**TASK BRIEF:** Return the lines from the line containing "5.959446941659645 × 10^298 |" through the last line of the material below, exactly as they appear and with no others.

**DATASET RECORDS:**
§
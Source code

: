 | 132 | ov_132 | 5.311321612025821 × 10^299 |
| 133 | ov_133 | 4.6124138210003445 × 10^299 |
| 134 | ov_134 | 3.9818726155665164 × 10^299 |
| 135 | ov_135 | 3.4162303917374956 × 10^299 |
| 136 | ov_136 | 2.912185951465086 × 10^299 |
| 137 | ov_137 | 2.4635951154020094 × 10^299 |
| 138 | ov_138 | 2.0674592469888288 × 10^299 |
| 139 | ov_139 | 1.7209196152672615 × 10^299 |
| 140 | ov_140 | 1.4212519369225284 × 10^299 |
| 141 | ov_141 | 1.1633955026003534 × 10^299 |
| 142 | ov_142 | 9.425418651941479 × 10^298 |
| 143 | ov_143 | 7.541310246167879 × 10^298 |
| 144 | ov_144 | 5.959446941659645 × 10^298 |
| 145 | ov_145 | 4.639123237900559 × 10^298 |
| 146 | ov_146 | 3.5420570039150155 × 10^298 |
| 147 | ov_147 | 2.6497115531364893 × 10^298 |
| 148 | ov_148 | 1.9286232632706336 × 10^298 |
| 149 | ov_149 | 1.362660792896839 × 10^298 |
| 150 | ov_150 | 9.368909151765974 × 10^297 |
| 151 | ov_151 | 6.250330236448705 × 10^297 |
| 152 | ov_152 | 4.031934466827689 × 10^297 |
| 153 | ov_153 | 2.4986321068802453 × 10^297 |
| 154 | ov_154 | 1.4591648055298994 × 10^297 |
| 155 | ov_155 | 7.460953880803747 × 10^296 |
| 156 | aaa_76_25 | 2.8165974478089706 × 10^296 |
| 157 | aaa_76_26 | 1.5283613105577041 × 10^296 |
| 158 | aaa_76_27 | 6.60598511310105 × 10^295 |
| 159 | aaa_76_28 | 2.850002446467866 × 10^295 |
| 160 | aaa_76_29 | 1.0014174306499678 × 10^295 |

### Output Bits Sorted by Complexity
§
**TASK SOLUTION:**
| 144 | ov_144 | 5.959446941659645 × 10^298 |
| 145 | ov_145 | 4.639123237900559 × 10^298 |
| 146 | ov_146 | 3.5420570039150155 × 10^298 |
| 147 | ov_147 | 2.6497115531364893 × 10^298 |
| 148 | ov_148 | 1.9286232632706336 × 10^298 |
| 149 | ov_149 | 1.362660792896839 × 10^298 |
| 150 | ov_150 | 9.368909151765974 × 10^297 |
| 151 | ov_151 | 6.250330236448705 × 10^297 |
| 152 | ov_152 | 4.031934466827689 × 10^297 |
| 153 | ov_153 | 2.4986321068802453 × 10^297 |
| 154 | ov_154 | 1.4591648055298994 × 10^297 |
| 155 | ov_155 | 7.460953880803747 × 10^296 |
| 156 | aaa_76_25 | 2.8165974478089706 × 10^296 |
| 157 | aaa_76_26 | 1.5283613105577041 × 10^296 |
| 158 | aaa_76_27 | 6.60598511310105 × 10^295 |
| 159 | aaa_76_28 | 2.850002446467866 × 10^295 |
| 160 | aaa_76_29 | 1.0014174306499678 × 10^295 |

### Output Bits Sorted by Complexity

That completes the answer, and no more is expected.